EXERCISE REQUIREMENTS: Whenever a line in the entries below contains "także", copy that line.
BEGIN DATA IN THIS EXERCISE
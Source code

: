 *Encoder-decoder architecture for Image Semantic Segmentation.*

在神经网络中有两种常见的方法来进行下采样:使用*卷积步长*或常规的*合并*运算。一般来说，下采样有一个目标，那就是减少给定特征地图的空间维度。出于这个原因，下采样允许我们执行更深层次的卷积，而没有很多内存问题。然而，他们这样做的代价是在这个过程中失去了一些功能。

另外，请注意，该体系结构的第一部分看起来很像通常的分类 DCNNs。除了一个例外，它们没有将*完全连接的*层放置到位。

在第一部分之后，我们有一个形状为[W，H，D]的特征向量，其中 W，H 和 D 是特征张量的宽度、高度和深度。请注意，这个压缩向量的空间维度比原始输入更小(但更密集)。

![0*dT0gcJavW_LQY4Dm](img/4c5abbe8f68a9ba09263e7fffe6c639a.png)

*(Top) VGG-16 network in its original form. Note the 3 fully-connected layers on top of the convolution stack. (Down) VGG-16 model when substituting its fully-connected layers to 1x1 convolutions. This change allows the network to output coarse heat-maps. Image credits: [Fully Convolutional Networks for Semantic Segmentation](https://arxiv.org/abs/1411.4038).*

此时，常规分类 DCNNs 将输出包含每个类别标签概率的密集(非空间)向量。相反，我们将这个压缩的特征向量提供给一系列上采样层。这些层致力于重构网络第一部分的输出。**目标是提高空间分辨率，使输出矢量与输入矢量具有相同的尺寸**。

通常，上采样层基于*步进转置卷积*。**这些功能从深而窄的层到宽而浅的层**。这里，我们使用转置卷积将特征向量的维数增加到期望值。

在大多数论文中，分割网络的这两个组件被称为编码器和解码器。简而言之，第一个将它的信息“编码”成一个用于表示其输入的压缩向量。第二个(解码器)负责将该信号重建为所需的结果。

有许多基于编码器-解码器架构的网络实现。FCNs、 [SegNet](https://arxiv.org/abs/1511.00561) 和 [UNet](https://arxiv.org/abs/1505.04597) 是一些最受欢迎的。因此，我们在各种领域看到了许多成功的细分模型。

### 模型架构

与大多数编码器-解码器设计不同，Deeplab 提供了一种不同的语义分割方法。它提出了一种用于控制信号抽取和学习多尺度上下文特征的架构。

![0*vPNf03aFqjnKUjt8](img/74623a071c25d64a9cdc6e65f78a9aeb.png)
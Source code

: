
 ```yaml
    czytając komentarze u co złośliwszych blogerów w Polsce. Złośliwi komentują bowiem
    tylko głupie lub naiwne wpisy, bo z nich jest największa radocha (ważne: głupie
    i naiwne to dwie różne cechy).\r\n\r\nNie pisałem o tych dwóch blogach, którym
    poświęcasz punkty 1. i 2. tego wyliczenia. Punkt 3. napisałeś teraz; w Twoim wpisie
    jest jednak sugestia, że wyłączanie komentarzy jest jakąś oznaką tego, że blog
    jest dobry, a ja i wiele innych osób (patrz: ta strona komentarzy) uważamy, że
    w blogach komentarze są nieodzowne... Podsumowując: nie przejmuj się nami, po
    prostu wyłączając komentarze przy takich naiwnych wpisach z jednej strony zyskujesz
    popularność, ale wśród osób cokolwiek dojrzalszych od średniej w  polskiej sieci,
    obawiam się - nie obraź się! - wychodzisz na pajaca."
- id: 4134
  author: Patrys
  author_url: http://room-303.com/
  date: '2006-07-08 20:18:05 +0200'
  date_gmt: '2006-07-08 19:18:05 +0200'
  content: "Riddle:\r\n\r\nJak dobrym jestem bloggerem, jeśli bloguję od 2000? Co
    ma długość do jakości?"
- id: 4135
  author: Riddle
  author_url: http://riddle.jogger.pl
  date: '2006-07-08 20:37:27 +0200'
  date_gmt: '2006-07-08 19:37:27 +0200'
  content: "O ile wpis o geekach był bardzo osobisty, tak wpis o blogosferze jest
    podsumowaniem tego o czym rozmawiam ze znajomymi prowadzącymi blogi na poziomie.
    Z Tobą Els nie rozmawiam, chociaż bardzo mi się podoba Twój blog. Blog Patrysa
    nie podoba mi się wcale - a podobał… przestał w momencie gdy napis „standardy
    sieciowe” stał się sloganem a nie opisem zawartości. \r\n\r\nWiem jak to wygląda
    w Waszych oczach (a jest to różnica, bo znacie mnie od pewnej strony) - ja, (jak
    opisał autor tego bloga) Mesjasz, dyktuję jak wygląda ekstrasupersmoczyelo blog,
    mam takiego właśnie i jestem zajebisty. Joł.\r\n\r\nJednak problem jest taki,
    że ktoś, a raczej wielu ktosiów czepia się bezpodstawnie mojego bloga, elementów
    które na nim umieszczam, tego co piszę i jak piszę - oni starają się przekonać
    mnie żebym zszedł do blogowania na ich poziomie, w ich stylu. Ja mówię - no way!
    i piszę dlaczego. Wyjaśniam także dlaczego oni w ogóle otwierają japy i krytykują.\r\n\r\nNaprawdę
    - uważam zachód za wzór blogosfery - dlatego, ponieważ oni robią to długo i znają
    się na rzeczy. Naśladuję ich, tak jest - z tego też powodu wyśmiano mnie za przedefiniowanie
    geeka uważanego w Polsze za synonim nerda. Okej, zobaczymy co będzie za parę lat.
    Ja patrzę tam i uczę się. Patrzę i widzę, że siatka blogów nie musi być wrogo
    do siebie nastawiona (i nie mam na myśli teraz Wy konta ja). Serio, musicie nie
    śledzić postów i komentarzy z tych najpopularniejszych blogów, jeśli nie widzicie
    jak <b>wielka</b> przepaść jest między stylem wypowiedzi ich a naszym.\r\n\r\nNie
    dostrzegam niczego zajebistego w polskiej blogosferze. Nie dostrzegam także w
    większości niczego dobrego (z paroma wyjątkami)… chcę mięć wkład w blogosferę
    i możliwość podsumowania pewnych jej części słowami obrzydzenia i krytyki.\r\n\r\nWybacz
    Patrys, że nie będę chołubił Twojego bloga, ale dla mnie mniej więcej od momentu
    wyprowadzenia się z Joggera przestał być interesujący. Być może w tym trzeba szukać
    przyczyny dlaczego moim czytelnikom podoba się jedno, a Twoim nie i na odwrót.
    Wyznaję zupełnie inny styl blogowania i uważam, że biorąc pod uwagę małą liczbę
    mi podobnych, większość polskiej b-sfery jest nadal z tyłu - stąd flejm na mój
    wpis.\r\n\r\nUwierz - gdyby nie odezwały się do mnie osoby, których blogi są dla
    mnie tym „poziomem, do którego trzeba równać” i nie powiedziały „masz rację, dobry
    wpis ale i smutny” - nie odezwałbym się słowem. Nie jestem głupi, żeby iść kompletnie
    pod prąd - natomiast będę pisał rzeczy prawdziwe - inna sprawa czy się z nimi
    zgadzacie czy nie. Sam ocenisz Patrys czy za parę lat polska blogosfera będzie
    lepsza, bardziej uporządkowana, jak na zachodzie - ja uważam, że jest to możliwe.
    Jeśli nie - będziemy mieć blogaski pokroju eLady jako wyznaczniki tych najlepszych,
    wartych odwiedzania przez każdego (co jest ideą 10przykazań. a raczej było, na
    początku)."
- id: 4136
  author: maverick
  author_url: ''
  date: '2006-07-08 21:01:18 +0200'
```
END DATA IN THIS EXERCISE
EXERCISE OUTPUT:
    i piszę dlaczego. Wyjaśniam także dlaczego oni w ogóle otwierają japy i krytykują.\r\n\r\nNaprawdę
    dostrzegam niczego zajebistego w polskiej blogosferze. Nie dostrzegam także w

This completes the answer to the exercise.